Exercise details:
Although the entries hold pictures, only their words are printed back, exactly as given.

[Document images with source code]
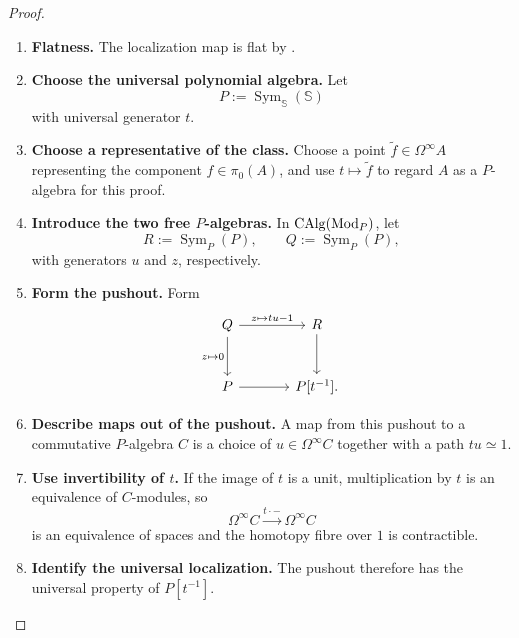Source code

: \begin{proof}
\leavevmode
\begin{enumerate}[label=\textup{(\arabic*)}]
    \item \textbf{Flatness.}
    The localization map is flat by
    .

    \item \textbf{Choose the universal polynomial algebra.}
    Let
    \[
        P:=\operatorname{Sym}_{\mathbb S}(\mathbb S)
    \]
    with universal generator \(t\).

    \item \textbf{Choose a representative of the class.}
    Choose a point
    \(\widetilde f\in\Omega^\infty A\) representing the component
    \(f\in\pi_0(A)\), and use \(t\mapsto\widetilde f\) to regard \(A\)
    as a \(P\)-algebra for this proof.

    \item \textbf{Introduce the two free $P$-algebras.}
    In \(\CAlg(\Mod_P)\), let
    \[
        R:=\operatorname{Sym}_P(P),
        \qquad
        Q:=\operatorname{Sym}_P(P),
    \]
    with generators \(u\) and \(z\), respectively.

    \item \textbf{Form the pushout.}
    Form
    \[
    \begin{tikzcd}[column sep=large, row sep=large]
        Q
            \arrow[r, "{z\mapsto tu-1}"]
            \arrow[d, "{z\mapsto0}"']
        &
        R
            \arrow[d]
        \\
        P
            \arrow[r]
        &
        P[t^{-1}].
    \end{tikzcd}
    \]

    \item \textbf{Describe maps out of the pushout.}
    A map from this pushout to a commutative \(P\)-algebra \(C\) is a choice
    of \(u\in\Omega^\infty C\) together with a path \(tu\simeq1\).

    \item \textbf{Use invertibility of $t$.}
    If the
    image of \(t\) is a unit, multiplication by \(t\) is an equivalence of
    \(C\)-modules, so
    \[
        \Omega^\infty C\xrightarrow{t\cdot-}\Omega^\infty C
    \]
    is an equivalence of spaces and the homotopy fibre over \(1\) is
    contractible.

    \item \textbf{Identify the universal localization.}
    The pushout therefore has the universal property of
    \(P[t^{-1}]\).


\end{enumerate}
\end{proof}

Exercise answer:
Source code

: \begin{proof}
\leavevmode
\begin{enumerate}[label=\textup{(\arabic*)}]
    \item \textbf{Flatness.}
    The localization map is flat by
    .

    \item \textbf{Choose the universal polynomial algebra.}
    Let
    \[
        P:=\operatorname{Sym}_{\mathbb S}(\mathbb S)
    \]
    with universal generator \(t\).

    \item \textbf{Choose a representative of the class.}
    Choose a point
    \(\widetilde f\in\Omega^\infty A\) representing the component
    \(f\in\pi_0(A)\), and use \(t\mapsto\widetilde f\) to regard \(A\)
    as a \(P\)-algebra for this proof.

    \item \textbf{Introduce the two free $P$-algebras.}
    In \(\CAlg(\Mod_P)\), let
    \[
        R:=\operatorname{Sym}_P(P),
        \qquad
        Q:=\operatorname{Sym}_P(P),
    \]
    with generators \(u\) and \(z\), respectively.

    \item \textbf{Form the pushout.}
    Form
    \[
    \begin{tikzcd}[column sep=large, row sep=large]
        Q
            \arrow[r, "{z\mapsto tu-1}"]
            \arrow[d, "{z\mapsto0}"']
        &
        R
            \arrow[d]
        \\
        P
            \arrow[r]
        &
        P[t^{-1}].
    \end{tikzcd}
    \]

    \item \textbf{Describe maps out of the pushout.}
    A map from this pushout to a commutative \(P\)-algebra \(C\) is a choice
    of \(u\in\Omega^\infty C\) together with a path \(tu\simeq1\).

    \item \textbf{Use invertibility of $t$.}
    If the
    image of \(t\) is a unit, multiplication by \(t\) is an equivalence of
    \(C\)-modules, so
    \[
        \Omega^\infty C\xrightarrow{t\cdot-}\Omega^\infty C
    \]
    is an equivalence of spaces and the homotopy fibre over \(1\) is
    contractible.

    \item \textbf{Identify the universal localization.}
    The pushout therefore has the universal property of
    \(P[t^{-1}]\).


\end{enumerate}
\end{proof}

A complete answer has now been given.